### What is being asked
Note each line in the data below that holds "were", and copy it.

═════ Entries provided

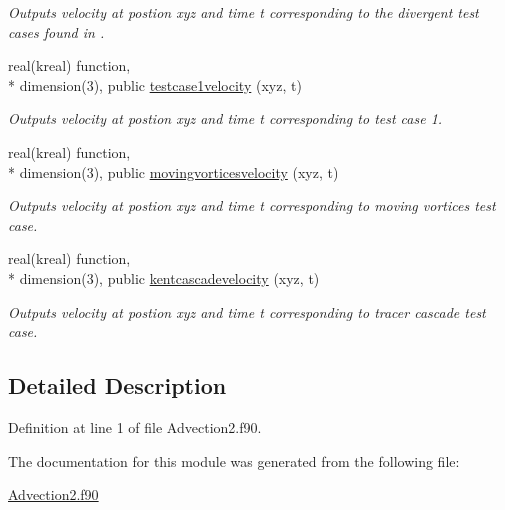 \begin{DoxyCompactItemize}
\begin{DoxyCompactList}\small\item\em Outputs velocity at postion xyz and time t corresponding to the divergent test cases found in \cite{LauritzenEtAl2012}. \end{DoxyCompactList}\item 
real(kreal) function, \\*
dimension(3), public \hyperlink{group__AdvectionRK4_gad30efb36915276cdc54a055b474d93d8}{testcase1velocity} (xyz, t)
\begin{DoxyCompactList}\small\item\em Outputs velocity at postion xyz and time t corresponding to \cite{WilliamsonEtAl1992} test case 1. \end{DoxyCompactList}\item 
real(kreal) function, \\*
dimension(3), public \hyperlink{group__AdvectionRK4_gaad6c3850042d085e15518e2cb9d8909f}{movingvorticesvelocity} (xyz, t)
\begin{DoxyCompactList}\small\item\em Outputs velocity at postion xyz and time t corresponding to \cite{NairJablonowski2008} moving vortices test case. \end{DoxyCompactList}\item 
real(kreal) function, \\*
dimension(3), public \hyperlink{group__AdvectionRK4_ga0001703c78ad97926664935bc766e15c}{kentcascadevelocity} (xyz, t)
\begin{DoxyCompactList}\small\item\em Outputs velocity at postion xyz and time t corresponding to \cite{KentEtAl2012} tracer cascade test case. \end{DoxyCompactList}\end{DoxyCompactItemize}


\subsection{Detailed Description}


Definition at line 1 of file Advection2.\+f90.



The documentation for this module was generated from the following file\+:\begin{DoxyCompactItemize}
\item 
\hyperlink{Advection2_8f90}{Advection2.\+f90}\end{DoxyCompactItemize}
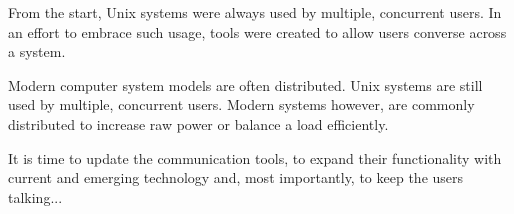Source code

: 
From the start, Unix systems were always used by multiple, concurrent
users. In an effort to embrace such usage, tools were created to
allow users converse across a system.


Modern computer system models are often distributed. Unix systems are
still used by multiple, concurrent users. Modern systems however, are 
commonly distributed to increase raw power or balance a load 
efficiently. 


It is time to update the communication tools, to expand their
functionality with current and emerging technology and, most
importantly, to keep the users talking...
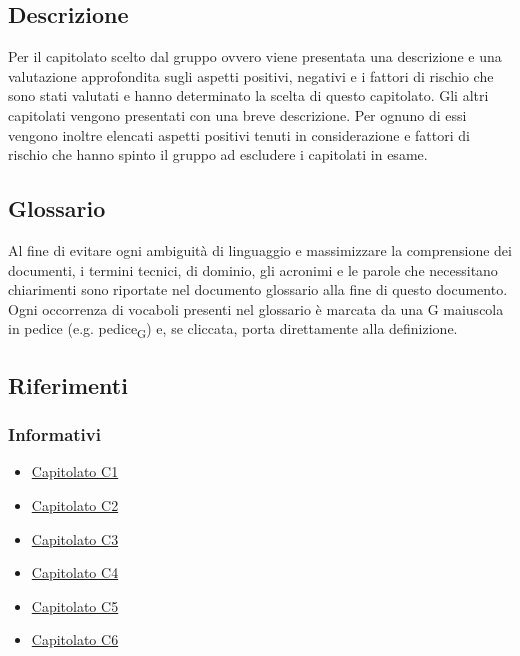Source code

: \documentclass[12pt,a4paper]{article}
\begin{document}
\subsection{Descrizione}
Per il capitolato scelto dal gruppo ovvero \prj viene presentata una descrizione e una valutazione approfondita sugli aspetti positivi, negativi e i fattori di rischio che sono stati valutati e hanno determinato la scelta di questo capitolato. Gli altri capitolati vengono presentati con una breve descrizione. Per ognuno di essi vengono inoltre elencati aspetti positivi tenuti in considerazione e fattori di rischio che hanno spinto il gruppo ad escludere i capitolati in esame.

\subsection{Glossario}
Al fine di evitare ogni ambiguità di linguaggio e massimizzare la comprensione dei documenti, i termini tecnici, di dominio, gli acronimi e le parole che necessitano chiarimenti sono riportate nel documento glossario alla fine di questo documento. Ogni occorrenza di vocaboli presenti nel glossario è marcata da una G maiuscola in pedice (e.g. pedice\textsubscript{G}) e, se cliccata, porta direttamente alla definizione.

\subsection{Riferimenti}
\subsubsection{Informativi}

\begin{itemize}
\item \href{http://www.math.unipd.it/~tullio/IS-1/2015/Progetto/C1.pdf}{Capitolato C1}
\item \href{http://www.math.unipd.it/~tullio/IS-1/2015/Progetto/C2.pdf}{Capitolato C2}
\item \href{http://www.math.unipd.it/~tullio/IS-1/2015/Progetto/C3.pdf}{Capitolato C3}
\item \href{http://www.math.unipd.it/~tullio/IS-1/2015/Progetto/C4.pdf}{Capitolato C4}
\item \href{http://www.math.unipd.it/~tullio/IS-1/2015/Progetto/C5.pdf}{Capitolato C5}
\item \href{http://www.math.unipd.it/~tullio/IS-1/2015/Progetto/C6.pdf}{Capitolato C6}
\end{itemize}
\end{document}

══════════

### Completed exercise
From the start, Unix systems were always used by multiple, concurrent
users. In an effort to embrace such usage, tools were created to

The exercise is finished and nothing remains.